プログラミング教育向けマイコンボード「micro:bit」がバージョンアップ

Micro:bit教育財団が2020年10月13日にプログラミング教育向けマイコンボード「micro:bit(マイクロビット)」のバージョンアップを発表した。

株式会社スイッチエデュケーション(本社:東京都新宿区、代表取締役:小室真紀)は、2020年11月下旬から12月上旬に新しいmicro:bitを販売開始する予定。

「micro:bit」バージョンアップの概要

  • micro:bit(マイクロビット)がマイクやスピーカーを搭載する大型バージョンアップ
  • 日本での販売開始は2020年11月下旬〜12月上旬を予定。

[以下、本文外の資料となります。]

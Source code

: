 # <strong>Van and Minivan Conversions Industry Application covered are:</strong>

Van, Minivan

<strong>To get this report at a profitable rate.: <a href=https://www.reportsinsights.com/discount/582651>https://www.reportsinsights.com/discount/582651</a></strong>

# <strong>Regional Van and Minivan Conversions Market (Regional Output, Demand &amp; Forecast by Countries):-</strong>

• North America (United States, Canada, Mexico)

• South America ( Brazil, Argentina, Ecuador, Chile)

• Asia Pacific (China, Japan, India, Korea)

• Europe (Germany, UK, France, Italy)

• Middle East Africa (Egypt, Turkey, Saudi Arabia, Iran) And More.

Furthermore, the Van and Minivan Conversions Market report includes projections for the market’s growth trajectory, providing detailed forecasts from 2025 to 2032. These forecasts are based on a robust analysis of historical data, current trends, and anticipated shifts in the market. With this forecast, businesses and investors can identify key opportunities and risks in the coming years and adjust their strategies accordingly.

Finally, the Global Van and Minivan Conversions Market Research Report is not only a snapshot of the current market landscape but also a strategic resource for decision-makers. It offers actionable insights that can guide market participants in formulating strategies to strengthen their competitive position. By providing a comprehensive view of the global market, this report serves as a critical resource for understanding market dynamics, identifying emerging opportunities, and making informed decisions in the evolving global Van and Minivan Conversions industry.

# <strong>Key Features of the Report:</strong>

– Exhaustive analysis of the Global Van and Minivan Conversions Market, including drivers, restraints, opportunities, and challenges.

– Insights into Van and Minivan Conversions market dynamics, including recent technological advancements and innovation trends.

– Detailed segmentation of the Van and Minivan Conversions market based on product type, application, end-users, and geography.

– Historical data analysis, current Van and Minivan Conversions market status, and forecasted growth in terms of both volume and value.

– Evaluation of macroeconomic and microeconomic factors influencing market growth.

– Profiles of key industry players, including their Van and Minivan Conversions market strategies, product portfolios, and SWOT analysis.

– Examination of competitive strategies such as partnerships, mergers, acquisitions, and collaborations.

同時に現行バージョンの販売終了予定。
  • 販売価格未定

micro:bitは、イギリスのBBCが主体となって作ったプログラミング教育向けのマイコンボード。

動くものをプログラミングして作ることを通して、子供たちが論理的思考能力を身に着けられるようにデザインされている。

日本では2017年8月5日に販売を開始し、2020年9月末までに約9万台を販売。

2020年10月13日、Micro:bit教育財団がmicro:bitのバージョンアップを発表した。

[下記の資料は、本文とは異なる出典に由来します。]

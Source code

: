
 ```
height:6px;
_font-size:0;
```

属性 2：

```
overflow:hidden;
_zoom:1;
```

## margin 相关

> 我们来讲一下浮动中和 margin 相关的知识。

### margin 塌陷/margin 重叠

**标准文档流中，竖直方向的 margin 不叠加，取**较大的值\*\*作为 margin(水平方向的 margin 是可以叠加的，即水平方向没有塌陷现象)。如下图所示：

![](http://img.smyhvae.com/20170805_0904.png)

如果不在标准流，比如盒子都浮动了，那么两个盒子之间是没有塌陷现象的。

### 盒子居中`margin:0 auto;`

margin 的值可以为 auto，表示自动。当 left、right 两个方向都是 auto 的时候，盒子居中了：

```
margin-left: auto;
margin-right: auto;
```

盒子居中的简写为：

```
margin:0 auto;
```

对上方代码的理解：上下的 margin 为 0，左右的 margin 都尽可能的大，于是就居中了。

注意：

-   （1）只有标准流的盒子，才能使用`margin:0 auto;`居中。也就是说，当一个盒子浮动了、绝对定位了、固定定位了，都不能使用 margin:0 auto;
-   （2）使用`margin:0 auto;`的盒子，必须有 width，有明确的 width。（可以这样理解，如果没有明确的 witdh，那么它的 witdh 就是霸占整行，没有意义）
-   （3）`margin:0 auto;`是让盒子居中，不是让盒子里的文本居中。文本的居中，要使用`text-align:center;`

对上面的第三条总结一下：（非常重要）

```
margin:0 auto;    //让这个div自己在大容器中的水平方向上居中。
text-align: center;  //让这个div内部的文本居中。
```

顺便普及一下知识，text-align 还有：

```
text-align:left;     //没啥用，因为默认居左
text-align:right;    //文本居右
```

新バージョンのmicro:bit(以下、micro:bit v2.0)にはスピーカーやマイクが搭載されるなど、プログラミングや電子工作に初めて挑戦する子どもたちにより楽しんでもらえる機能が追加される。

また、より強力なプロセッサーを採用するなど、中級・上級者のプロトタイピングにおいても満足できるマイコンボードに生まれ変わる。

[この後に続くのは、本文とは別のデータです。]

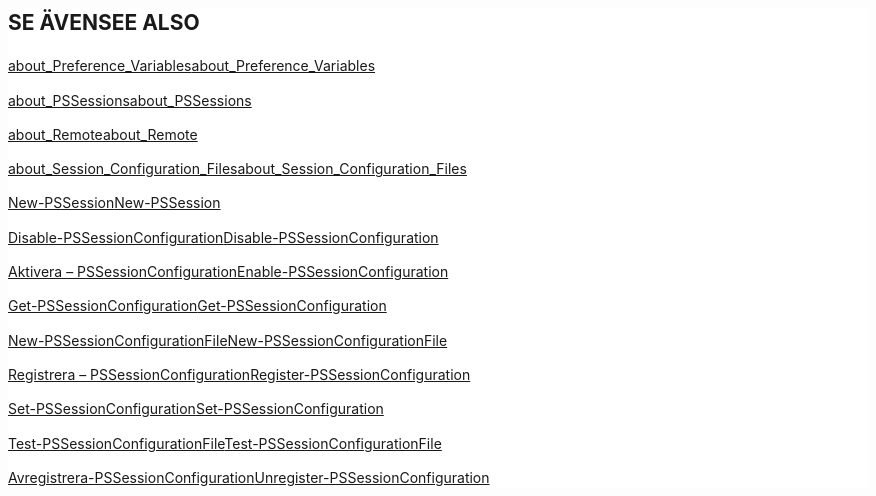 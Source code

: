 ## <a name="see-also"></a><span data-ttu-id="c48a3-198">SE ÄVEN</span><span class="sxs-lookup"><span data-stu-id="c48a3-198">SEE ALSO</span></span>

[<span data-ttu-id="c48a3-199">about_Preference_Variables</span><span class="sxs-lookup"><span data-stu-id="c48a3-199">about_Preference_Variables</span></span>](about_Preference_Variables.md)

[<span data-ttu-id="c48a3-200">about_PSSessions</span><span class="sxs-lookup"><span data-stu-id="c48a3-200">about_PSSessions</span></span>](about_PSSessions.md)

[<span data-ttu-id="c48a3-201">about_Remote</span><span class="sxs-lookup"><span data-stu-id="c48a3-201">about_Remote</span></span>](about_Remote.md)

[<span data-ttu-id="c48a3-202">about_Session_Configuration_Files</span><span class="sxs-lookup"><span data-stu-id="c48a3-202">about_Session_Configuration_Files</span></span>](about_Session_Configuration_Files.md)

[<span data-ttu-id="c48a3-203">New-PSSession</span><span class="sxs-lookup"><span data-stu-id="c48a3-203">New-PSSession</span></span>](xref:Microsoft.PowerShell.Core.New-PSSession)

[<span data-ttu-id="c48a3-204">Disable-PSSessionConfiguration</span><span class="sxs-lookup"><span data-stu-id="c48a3-204">Disable-PSSessionConfiguration</span></span>](xref:Microsoft.PowerShell.Core.Disable-PSSessionConfiguration)

[<span data-ttu-id="c48a3-205">Aktivera – PSSessionConfiguration</span><span class="sxs-lookup"><span data-stu-id="c48a3-205">Enable-PSSessionConfiguration</span></span>](xref:Microsoft.PowerShell.Core.Enable-PSSessionConfiguration)

[<span data-ttu-id="c48a3-206">Get-PSSessionConfiguration</span><span class="sxs-lookup"><span data-stu-id="c48a3-206">Get-PSSessionConfiguration</span></span>](xref:Microsoft.PowerShell.Core.Get-PSSessionConfiguration)

[<span data-ttu-id="c48a3-207">New-PSSessionConfigurationFile</span><span class="sxs-lookup"><span data-stu-id="c48a3-207">New-PSSessionConfigurationFile</span></span>](xref:Microsoft.PowerShell.Core.New-PSSessionConfigurationFile)

[<span data-ttu-id="c48a3-208">Registrera – PSSessionConfiguration</span><span class="sxs-lookup"><span data-stu-id="c48a3-208">Register-PSSessionConfiguration</span></span>](xref:Microsoft.PowerShell.Core.Register-PSSessionConfiguration)

[<span data-ttu-id="c48a3-209">Set-PSSessionConfiguration</span><span class="sxs-lookup"><span data-stu-id="c48a3-209">Set-PSSessionConfiguration</span></span>](xref:Microsoft.PowerShell.Core.Set-PSSessionConfiguration)

[<span data-ttu-id="c48a3-210">Test-PSSessionConfigurationFile</span><span class="sxs-lookup"><span data-stu-id="c48a3-210">Test-PSSessionConfigurationFile</span></span>](xref:Microsoft.PowerShell.Core.Test-PSSessionConfigurationFile)

[<span data-ttu-id="c48a3-211">Avregistrera-PSSessionConfiguration</span><span class="sxs-lookup"><span data-stu-id="c48a3-211">Unregister-PSSessionConfiguration</span></span>](xref:Microsoft.PowerShell.Core.Unregister-PSSessionConfiguration)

micro:bit v2.0は2020年11月下旬から12月の上旬に日本でもスイッチエデュケーションが販売を開始し、それと同時に現行のmicro:bit(以下、micro:bit v1.5)は販売を終了する予定。

販売価格は未定。

今後、バージョンアップに関する詳細や販売開始日や価格などの最新情報はスイッチエデュケーションのウェブサイトにて発表される。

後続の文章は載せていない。